TASK:
In your copy, leave out the pictures; write out all the data exactly.

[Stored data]
----------

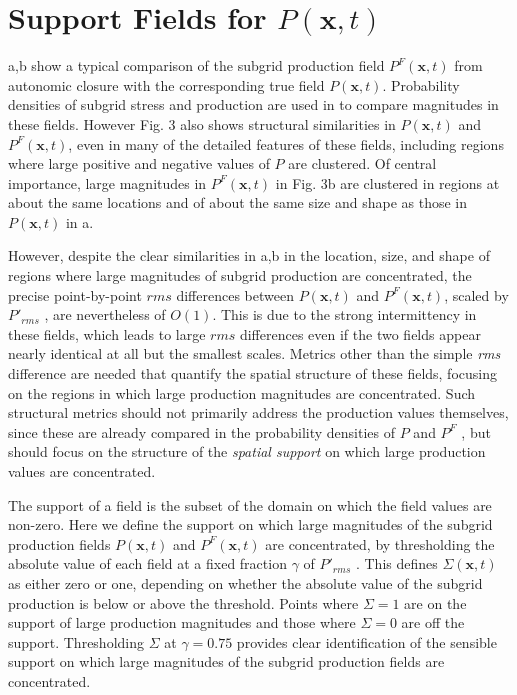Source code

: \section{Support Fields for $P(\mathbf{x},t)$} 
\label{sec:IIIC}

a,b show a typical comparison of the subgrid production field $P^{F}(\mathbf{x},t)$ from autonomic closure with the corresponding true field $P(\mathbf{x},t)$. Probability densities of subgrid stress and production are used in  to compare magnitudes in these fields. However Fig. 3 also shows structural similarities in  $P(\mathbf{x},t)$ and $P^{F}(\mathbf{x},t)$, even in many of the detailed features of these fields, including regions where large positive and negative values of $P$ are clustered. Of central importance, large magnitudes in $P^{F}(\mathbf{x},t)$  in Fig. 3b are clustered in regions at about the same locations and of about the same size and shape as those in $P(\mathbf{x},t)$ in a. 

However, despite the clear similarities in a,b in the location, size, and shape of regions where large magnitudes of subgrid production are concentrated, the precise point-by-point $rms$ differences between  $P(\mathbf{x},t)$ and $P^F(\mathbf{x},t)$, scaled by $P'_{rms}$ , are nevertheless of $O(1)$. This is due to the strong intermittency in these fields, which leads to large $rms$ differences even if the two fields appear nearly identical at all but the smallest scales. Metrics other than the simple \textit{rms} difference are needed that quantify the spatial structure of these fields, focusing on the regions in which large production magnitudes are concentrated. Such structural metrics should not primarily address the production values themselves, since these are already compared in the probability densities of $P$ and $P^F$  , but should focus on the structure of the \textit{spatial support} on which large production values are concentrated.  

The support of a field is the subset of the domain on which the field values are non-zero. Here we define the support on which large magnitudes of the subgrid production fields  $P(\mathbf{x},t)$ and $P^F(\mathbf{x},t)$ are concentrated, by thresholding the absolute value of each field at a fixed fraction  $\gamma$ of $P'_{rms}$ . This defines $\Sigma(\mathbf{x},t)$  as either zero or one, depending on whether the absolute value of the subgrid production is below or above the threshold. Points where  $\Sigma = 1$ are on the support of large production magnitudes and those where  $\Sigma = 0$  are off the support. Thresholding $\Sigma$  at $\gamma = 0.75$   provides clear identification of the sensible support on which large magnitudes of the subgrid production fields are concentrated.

----------

TASK RESPONSE:
Source code

: \section{Support Fields for $P(\mathbf{x},t)$} 
\label{sec:IIIC}

a,b show a typical comparison of the subgrid production field $P^{F}(\mathbf{x},t)$ from autonomic closure with the corresponding true field $P(\mathbf{x},t)$. Probability densities of subgrid stress and production are used in  to compare magnitudes in these fields. However Fig. 3 also shows structural similarities in  $P(\mathbf{x},t)$ and $P^{F}(\mathbf{x},t)$, even in many of the detailed features of these fields, including regions where large positive and negative values of $P$ are clustered. Of central importance, large magnitudes in $P^{F}(\mathbf{x},t)$  in Fig. 3b are clustered in regions at about the same locations and of about the same size and shape as those in $P(\mathbf{x},t)$ in a. 

However, despite the clear similarities in a,b in the location, size, and shape of regions where large magnitudes of subgrid production are concentrated, the precise point-by-point $rms$ differences between  $P(\mathbf{x},t)$ and $P^F(\mathbf{x},t)$, scaled by $P'_{rms}$ , are nevertheless of $O(1)$. This is due to the strong intermittency in these fields, which leads to large $rms$ differences even if the two fields appear nearly identical at all but the smallest scales. Metrics other than the simple \textit{rms} difference are needed that quantify the spatial structure of these fields, focusing on the regions in which large production magnitudes are concentrated. Such structural metrics should not primarily address the production values themselves, since these are already compared in the probability densities of $P$ and $P^F$  , but should focus on the structure of the \textit{spatial support} on which large production values are concentrated.  

The support of a field is the subset of the domain on which the field values are non-zero. Here we define the support on which large magnitudes of the subgrid production fields  $P(\mathbf{x},t)$ and $P^F(\mathbf{x},t)$ are concentrated, by thresholding the absolute value of each field at a fixed fraction  $\gamma$ of $P'_{rms}$ . This defines $\Sigma(\mathbf{x},t)$  as either zero or one, depending on whether the absolute value of the subgrid production is below or above the threshold. Points where  $\Sigma = 1$ are on the support of large production magnitudes and those where  $\Sigma = 0$  are off the support. Thresholding $\Sigma$  at $\gamma = 0.75$   provides clear identification of the sensible support on which large magnitudes of the subgrid production fields are concentrated.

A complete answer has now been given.